JSON to TypeScript vs Quicktype

Quicktype is a multi-language type generator (TS, Go, Python, Rust, Swift, Java, C#) with a CLI and library API. This tool is a hosted browser converter focused on JSON → TypeScript / Zod / Valibot. Use the converter below; the body explains where each one wins.

JSON input valid
TypeScript output

      
    

About this conversion

Quicktype (quicktype.io) is the heavyweight in this category. Its core engine generates types in 9+ target languages, accepts JSON, JSON Schema, GraphQL, and TypeScript as input, ships a CLI, an npm library (quicktype-core), and IDE integrations. If you need to generate Go structs, Rust enums, or Swift Codable types from the same JSON sample your TypeScript code consumes — or you want to run the conversion inside a build pipeline against a directory of fixtures — Quicktype is built for that workflow and this tool is not.

Where Quicktype is broad, this tool is narrow on purpose. It targets a single wedge: JSON pasted into a browser, converted in-place to a TypeScript interface (or type alias), a Zod schema, or a Valibot schema, with no install, no upload, no signup, and no signed-in account. The same shape-walk algorithm produces all three outputs from one paste — toggle at the top of the result pane. Quicktype's TypeScript renderer is more sophisticated for edge cases (custom rendering rules, more configurable optional inference); the trade-off is a CLI install or a JavaScript dependency.

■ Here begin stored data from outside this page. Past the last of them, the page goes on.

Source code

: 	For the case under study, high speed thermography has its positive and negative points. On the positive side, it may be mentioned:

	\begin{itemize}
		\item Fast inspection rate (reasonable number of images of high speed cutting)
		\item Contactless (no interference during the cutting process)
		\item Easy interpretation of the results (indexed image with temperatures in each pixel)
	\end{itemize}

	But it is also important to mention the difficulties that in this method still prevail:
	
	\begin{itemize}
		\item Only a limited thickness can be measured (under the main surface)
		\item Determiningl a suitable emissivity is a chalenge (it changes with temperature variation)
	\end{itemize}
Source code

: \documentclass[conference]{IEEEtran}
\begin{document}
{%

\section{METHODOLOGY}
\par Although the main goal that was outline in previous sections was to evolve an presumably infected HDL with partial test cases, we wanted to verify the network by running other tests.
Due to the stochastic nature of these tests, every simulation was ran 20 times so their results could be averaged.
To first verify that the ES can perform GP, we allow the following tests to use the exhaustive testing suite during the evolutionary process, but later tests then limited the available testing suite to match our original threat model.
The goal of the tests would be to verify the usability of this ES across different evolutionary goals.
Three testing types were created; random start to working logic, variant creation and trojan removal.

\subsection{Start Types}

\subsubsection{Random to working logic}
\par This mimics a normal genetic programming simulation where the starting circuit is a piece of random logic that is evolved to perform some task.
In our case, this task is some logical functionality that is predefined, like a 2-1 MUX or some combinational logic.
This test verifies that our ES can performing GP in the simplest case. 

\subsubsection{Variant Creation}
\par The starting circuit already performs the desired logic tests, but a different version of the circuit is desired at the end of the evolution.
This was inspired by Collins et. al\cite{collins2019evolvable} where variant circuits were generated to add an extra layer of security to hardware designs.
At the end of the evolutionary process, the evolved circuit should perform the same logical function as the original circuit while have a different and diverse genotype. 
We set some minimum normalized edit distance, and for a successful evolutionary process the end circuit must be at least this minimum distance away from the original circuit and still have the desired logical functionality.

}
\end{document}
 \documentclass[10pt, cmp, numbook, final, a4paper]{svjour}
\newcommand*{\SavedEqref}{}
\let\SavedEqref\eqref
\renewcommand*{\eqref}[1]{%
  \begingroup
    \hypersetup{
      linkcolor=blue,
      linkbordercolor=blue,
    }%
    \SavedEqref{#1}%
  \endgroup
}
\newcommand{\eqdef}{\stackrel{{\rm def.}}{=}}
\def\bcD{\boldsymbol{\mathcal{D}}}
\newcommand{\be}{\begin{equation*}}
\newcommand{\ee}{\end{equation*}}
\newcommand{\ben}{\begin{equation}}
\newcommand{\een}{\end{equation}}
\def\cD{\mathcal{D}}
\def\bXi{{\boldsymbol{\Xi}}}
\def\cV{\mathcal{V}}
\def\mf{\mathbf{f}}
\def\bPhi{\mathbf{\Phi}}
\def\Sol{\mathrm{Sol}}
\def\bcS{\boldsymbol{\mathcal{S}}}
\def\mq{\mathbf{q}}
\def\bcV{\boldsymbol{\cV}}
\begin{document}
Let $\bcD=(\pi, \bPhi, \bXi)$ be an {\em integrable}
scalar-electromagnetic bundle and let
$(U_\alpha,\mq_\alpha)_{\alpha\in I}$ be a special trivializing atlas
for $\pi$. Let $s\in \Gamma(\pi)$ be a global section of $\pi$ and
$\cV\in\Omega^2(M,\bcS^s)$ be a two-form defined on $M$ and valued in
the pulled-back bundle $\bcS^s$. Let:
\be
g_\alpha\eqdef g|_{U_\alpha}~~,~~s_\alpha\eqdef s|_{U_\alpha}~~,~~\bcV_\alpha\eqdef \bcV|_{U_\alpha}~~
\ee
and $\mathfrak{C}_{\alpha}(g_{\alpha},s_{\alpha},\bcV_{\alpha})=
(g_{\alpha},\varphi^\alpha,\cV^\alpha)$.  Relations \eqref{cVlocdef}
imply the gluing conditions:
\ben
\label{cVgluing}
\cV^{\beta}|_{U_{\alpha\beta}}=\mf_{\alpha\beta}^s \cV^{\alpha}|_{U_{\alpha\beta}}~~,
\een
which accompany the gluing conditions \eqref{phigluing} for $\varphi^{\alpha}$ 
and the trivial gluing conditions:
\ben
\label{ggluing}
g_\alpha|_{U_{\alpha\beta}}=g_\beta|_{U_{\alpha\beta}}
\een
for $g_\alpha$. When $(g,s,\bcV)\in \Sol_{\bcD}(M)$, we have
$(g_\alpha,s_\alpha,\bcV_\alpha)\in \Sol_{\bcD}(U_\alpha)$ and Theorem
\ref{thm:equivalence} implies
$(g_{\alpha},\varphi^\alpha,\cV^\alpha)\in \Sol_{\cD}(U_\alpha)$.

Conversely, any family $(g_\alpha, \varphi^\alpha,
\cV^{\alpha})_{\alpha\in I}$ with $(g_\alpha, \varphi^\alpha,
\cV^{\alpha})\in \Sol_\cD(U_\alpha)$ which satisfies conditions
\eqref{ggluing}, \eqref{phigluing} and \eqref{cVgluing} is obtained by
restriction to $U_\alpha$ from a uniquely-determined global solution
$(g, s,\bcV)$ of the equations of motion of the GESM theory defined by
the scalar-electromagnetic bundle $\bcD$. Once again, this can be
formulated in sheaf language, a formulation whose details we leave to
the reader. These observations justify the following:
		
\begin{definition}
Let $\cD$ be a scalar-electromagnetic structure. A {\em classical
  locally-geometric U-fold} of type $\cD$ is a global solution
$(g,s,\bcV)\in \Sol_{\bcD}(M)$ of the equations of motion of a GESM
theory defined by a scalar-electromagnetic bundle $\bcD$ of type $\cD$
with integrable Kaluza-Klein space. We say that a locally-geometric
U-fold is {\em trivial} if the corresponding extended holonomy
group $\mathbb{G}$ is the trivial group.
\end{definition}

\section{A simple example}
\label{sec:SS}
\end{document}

Honest tradeoffs: Quicktype is the right call for multi-language code generation, build-pipeline integration, JSON Schema as input, or large codebases that want repeatable conversion. This tool is the right call when you want a single TypeScript / Zod / Valibot output from one browser paste, when privacy matters (everything stays in your tab), or when your JSON came from a real API and you want a quick type for one consumer. Both are free; pick by the job, not the brand.